Copy out the entries below exactly as they stand, but only from the line containing "Paul A. Jungwirth <pj@illuminatedcomputing.com>" through the line containing "THE SOFTWARE IS PROVIDED".
************
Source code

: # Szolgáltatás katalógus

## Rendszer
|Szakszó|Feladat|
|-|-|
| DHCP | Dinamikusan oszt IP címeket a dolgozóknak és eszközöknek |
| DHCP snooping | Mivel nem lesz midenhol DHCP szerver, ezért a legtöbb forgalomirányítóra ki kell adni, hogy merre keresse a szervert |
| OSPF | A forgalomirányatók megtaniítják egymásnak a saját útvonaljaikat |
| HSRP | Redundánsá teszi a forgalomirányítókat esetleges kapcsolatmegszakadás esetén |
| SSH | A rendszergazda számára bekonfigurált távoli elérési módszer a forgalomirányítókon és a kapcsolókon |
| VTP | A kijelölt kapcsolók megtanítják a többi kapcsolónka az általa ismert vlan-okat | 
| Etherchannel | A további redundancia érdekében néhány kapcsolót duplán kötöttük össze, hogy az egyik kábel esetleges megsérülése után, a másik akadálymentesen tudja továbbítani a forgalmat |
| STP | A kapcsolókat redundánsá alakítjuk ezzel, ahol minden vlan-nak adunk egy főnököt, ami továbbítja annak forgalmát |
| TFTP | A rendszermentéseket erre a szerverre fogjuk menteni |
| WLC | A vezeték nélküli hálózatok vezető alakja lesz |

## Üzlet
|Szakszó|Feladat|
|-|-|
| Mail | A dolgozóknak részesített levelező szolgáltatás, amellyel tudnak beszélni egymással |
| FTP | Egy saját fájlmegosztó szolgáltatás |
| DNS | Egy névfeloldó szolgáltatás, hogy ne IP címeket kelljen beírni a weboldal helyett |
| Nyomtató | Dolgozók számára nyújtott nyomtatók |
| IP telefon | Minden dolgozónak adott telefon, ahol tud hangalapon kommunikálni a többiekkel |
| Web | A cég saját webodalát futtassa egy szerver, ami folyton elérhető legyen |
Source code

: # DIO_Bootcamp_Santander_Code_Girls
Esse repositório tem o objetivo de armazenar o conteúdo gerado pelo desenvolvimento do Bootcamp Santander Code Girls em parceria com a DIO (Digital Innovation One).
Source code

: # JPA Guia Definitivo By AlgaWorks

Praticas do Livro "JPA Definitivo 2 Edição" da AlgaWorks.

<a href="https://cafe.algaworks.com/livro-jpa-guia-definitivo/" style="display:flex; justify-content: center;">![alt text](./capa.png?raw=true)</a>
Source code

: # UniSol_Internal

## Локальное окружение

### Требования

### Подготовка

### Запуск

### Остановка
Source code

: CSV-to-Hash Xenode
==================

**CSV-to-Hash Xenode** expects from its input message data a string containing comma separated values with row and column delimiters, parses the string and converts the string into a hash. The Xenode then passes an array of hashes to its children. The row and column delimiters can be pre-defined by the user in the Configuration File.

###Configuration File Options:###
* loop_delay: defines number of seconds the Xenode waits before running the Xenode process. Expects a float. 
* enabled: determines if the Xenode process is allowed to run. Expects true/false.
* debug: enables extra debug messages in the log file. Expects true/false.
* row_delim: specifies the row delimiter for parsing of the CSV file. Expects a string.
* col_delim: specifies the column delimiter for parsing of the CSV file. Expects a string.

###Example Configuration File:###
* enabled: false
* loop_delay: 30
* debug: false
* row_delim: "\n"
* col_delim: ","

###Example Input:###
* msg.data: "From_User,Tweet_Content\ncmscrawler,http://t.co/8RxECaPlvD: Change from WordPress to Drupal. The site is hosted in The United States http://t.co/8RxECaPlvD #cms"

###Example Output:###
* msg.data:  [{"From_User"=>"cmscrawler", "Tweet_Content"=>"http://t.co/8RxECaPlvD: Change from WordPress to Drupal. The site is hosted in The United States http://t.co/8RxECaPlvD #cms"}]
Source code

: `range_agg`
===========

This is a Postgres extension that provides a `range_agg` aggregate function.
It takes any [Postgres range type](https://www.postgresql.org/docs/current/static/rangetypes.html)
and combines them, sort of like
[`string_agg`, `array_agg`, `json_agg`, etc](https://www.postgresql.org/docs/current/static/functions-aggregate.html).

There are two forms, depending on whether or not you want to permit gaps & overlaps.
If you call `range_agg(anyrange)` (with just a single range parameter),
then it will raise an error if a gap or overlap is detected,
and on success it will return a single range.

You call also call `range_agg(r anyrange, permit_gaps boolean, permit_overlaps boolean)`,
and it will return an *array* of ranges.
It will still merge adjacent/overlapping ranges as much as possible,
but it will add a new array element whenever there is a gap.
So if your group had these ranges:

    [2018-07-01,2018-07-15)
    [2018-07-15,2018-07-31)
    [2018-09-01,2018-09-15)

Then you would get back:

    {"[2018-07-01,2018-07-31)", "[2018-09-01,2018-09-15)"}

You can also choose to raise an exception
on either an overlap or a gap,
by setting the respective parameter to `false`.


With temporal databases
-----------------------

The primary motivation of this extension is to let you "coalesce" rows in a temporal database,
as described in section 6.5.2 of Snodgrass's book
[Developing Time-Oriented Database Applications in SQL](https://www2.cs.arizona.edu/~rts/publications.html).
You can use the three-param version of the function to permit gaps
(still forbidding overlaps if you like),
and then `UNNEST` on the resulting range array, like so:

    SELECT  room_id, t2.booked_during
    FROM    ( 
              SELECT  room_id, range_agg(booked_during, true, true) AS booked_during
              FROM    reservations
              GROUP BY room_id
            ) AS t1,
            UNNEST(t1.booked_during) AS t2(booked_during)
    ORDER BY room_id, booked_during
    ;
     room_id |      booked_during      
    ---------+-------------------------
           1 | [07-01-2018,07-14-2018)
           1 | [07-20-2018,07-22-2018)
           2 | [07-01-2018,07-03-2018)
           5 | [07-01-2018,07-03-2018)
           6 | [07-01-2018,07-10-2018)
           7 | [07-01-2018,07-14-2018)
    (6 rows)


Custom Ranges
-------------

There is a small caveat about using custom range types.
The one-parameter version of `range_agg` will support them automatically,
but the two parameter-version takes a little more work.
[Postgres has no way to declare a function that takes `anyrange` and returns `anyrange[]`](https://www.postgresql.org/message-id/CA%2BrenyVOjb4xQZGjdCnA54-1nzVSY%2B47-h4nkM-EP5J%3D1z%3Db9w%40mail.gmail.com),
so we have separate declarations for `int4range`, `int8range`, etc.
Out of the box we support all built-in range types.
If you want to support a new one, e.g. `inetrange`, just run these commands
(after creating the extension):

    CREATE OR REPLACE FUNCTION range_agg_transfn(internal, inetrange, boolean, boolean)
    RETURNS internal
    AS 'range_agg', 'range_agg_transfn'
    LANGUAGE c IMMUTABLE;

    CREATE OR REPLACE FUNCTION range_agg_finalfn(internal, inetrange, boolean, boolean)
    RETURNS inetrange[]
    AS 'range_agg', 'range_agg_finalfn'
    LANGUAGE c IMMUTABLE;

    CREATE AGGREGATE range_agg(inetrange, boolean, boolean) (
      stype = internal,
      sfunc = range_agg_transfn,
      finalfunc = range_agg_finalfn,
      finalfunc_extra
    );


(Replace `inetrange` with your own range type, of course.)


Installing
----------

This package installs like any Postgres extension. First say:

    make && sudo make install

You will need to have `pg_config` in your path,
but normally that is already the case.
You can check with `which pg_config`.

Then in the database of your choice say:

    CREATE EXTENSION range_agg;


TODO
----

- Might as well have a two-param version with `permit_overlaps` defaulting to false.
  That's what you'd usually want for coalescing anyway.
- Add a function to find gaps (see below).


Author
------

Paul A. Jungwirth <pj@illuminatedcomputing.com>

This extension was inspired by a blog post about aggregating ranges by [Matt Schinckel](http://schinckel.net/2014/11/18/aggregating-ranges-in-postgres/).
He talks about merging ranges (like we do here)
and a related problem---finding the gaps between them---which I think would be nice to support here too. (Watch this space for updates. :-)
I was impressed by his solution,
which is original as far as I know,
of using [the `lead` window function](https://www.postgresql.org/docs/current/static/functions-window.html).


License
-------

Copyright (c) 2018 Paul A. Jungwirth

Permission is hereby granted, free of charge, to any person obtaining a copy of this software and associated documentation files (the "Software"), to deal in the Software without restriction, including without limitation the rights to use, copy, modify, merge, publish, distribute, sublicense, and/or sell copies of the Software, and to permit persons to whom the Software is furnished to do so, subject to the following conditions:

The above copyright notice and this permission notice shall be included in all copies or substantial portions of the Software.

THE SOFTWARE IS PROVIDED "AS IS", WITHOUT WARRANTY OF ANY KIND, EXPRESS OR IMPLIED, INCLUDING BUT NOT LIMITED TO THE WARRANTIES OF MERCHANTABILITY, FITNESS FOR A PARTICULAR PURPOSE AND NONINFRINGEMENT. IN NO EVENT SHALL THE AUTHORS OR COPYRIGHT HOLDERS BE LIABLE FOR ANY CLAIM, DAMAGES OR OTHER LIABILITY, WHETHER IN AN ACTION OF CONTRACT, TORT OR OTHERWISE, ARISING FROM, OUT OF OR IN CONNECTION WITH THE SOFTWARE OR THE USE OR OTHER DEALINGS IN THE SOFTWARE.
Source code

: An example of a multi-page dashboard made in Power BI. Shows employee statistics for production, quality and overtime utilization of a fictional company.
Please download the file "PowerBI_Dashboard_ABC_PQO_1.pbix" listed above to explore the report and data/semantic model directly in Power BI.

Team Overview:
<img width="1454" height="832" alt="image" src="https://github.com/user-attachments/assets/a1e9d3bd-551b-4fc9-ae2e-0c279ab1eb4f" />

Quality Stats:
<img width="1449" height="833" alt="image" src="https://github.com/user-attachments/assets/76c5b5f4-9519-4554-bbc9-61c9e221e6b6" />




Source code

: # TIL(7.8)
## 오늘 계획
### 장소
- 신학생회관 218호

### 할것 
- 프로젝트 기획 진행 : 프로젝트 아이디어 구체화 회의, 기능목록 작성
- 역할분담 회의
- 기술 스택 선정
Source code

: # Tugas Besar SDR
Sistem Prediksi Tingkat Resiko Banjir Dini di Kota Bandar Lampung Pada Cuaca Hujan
************
▶ YOUR RESPONSE:
Paul A. Jungwirth <pj@illuminatedcomputing.com>

This extension was inspired by a blog post about aggregating ranges by [Matt Schinckel](http://schinckel.net/2014/11/18/aggregating-ranges-in-postgres/).
He talks about merging ranges (like we do here)
and a related problem---finding the gaps between them---which I think would be nice to support here too. (Watch this space for updates. :-)
I was impressed by his solution,
which is original as far as I know,
of using [the `lead` window function](https://www.postgresql.org/docs/current/static/functions-window.html).


License
-------

Copyright (c) 2018 Paul A. Jungwirth

Permission is hereby granted, free of charge, to any person obtaining a copy of this software and associated documentation files (the "Software"), to deal in the Software without restriction, including without limitation the rights to use, copy, modify, merge, publish, distribute, sublicense, and/or sell copies of the Software, and to permit persons to whom the Software is furnished to do so, subject to the following conditions:

The above copyright notice and this permission notice shall be included in all copies or substantial portions of the Software.

THE SOFTWARE IS PROVIDED "AS IS", WITHOUT WARRANTY OF ANY KIND, EXPRESS OR IMPLIED, INCLUDING BUT NOT LIMITED TO THE WARRANTIES OF MERCHANTABILITY, FITNESS FOR A PARTICULAR PURPOSE AND NONINFRINGEMENT. IN NO EVENT SHALL THE AUTHORS OR COPYRIGHT HOLDERS BE LIABLE FOR ANY CLAIM, DAMAGES OR OTHER LIABILITY, WHETHER IN AN ACTION OF CONTRACT, TORT OR OTHERWISE, ARISING FROM, OUT OF OR IN CONNECTION WITH THE SOFTWARE OR THE USE OR OTHER DEALINGS IN THE SOFTWARE.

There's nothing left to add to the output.